I'm not kidding! I did think that it must be a prank, but this back and forth in the Letters to the Editor responding to this crazed sicko has been going on for weeks!
This week she responds holding on to her bizarre rant about puffed coats!
Now this may very well be a prank, but either way, this is a microcosm on what is the thought process of Chardeim and their "Mesorah"!
Dear Editor
After reading the passionate responses to my letter about wool vs puffer coats, I want to apologize. Clearly, I did not do a good job explaining my position. I’m sorry. Hopefully I can clear things up.
The most common response was that wool coats “aren’t warm enough.” Give me a break. Our parents and grandparents wore wool in far colder climates than ours, and they survived just fine. Is it less convenient to wear traditional coats in this harsh winter weather? Maybe.
But sometimes you have to make sacrifices in order to uphold a higher ideal
We’ve seen this play out before.
The Haskalah did not begin overnight with open rejection of Shabbos, kashrus, or tsnius. It began with small “reasonable” adjustments to mesorah (like shortening the mechitzah), each one justified as harmless and practical.
We are fortunate that so-called “radical” yiddin stood firm against these “reasonable” adjustments and kept true to their mesorah. If not for them, where would we be today?
As I said before, “it’s just a coat” is never just a coat. When external standards erode in the name of convenience, standards of behavior soon follow. A person cannot remain firm internally when the externals change with the direction of the wind. Many of us have seen this happen to people we grew up with, or maybe even to ourselves. Pause for a moment and think. You’ll see that I’m right. Putting on a wool coat is a visible declaration that you are part of a mesorah that outlasts the immediate, here-and-now. The fact that it’s less convenient is even more of a reason to make the switch.

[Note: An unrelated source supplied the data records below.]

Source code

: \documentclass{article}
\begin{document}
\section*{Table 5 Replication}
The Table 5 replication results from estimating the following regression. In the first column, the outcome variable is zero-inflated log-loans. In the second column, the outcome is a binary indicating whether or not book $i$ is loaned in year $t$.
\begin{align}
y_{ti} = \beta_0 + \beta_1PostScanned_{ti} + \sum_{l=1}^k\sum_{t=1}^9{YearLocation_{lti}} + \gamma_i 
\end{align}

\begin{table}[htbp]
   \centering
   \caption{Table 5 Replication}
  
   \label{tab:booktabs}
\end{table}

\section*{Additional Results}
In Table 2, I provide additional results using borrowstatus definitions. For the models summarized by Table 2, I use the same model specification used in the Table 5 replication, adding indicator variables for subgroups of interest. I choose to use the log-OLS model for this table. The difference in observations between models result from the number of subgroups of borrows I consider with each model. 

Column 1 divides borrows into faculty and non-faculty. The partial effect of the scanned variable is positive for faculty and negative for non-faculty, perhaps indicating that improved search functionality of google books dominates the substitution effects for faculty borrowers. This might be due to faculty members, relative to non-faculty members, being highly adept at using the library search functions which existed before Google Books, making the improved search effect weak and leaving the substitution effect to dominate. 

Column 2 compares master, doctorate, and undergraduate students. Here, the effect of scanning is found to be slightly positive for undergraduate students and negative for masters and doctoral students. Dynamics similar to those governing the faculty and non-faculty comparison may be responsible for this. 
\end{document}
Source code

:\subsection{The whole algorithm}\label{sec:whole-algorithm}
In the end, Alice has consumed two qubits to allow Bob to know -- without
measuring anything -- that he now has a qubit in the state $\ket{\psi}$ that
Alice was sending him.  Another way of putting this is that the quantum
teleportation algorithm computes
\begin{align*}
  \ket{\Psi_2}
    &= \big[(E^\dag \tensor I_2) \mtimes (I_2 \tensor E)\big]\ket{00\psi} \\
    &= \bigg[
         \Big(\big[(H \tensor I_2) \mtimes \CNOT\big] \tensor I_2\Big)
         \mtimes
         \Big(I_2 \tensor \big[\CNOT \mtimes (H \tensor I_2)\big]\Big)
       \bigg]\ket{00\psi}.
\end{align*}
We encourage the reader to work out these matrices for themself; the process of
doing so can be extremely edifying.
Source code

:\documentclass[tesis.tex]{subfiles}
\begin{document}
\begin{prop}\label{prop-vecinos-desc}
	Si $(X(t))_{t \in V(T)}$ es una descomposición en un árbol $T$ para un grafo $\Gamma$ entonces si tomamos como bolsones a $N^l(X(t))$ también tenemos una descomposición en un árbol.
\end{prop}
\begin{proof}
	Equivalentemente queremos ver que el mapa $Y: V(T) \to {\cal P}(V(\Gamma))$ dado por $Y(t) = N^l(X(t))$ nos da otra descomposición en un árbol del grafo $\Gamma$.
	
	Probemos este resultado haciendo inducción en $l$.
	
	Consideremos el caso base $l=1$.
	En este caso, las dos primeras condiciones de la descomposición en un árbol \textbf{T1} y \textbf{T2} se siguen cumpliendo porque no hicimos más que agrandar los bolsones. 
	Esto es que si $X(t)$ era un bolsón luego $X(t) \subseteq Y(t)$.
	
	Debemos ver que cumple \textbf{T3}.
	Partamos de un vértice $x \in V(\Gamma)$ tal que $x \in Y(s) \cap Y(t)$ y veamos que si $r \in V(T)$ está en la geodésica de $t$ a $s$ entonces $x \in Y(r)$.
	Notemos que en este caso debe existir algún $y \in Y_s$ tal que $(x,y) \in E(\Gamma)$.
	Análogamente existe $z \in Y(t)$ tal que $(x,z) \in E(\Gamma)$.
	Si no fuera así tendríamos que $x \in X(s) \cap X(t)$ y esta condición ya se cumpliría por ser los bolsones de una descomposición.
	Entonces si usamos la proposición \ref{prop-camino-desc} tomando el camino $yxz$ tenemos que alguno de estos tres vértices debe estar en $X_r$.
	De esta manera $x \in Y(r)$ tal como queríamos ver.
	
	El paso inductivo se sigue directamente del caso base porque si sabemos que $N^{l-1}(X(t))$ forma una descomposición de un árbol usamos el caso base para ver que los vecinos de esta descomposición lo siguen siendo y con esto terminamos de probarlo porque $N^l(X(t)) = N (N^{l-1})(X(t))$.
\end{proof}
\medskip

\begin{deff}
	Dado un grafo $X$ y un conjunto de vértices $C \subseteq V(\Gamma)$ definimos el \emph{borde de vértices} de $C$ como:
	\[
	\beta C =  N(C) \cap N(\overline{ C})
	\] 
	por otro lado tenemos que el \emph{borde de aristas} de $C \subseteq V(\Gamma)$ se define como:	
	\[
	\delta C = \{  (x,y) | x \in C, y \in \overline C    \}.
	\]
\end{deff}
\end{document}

When a man carries himself with this clarity and conviction, it radiates outward: it steadies his marriage, and it earns the respect of his children. I urge everyone to think this over before jumping on the attack bandwagon.
Mesorah Defende
5 comments:
> The Haskalah did not begin overnight with open rejection of Shabbos, kashrus, or tsnius. It began with small “reasonable” adjustments to mesorah (like shortening the mechitzah), each one justified as harmless and practical.
Yes, and it really took off when the rabbinical leaders started screaming in response "If you don't like it, leave!" And they did.
This letter reminds me of another letter I saw on the old Deah v'Dibur website. It was written by a Bais Yaakov girl who recounted how she needed glasses and her bubbie bought her a fashionable pair. Well! She was immediately labelled by her teachers and classmates as a "modernisher" and shunned and excluded. How dare she not wear the right style and spit on our mesorah! She was in true pain.
And the websites response? Well it wasn't nice how she was treated but she had to understand she had it coming to her because she breached the modesty rules. Too bad!
Plenty of wool coats have the d'oraysa issur of Shaatnez. Puffer and similar fabric coats, generally are shaatnez free
Brainwashed cultists. Judaism did not begin in the Shtetls of Eastern Europe. They have taken a way of life that was forced upon poor impoverished Jews and adopted it as their religion. Whatever this is, it is not Yiddishkeit, but a perverted branch where virtue-signalling in wool coats and old fashioned glasses are more important than welfare and Yirus Shomayim. Absolutely lost,.
Actually, puffer coats often have reprocessed wool and polyester mixed with linen, which is impossible to take out short of just throwing out the filling.
This is the same paper that refused to print letters against assisted suicide. So their torah says "Puffed Coats" assur, ritzicha muter.